Iowa Congressman Steve King continued to raise doubts about Barack Obama’s place of birth long after the president released his longform birth certificate. As late as last year, he was still asserting that wherever Obama may have been born, he was “not raised with an American experience.” Which is presumably why King just endorsed a real American—Canadian-born Ted Cruz—for president.

Rafael Edward Cruz was born in Calgary, Alberta, Canada, to a mother from Delaware and a Cuban father (who was not a U.S. citizen at the time, but would become one in 2005). Ted Cruz had dual Canadian-American citizenship at birth, and moved with his family to the U.S. at the age of 4.

Cruz renounced his Canadian citizenship after the Dallas Morning News discovered it, and as of May 2014, was solely a citizen of the U.S.

Obama, born in Hawaii to a Kenyan father and an American mother, was never a citizen of any other country.

Why do the circumstances of Cruz’s birth meet with King’s approval when Obama’s didn’t? Because Cruz is our formerly-Canadian savior, the chosen of God.

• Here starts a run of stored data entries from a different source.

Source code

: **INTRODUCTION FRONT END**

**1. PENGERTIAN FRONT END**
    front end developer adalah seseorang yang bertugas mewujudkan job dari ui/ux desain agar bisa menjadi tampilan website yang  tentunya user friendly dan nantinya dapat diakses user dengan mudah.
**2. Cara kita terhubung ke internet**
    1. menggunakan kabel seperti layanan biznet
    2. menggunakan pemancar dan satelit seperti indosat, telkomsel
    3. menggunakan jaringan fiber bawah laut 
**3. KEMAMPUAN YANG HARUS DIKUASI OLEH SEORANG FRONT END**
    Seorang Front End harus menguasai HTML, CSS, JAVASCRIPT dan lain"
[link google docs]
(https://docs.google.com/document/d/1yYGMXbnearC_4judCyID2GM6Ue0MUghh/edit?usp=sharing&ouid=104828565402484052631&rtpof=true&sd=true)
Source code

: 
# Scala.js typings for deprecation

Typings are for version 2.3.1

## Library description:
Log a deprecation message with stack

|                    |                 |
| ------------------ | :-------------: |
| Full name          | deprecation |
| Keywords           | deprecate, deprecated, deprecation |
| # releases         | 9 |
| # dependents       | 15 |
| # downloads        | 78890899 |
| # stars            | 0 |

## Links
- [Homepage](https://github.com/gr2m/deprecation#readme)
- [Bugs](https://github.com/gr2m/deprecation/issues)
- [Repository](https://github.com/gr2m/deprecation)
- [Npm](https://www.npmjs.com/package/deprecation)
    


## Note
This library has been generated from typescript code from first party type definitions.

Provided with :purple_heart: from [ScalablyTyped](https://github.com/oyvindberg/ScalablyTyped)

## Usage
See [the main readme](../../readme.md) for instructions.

“I believe Ted Cruz is the candidate that’s the answer to my prayers,” King said Monday, “A candidate whom God will use to restore the soul of America.”

That’s the narrative that King hopes will help Cruz cut into reformed stabber Ben Carson’s lead among Iowa’s evangelicals.

Oh, and King is also certain that Ted Cruz is also the Calgary-born leader we need to “secure our borders.”

Any port in a storm, right? Even a Canadian port.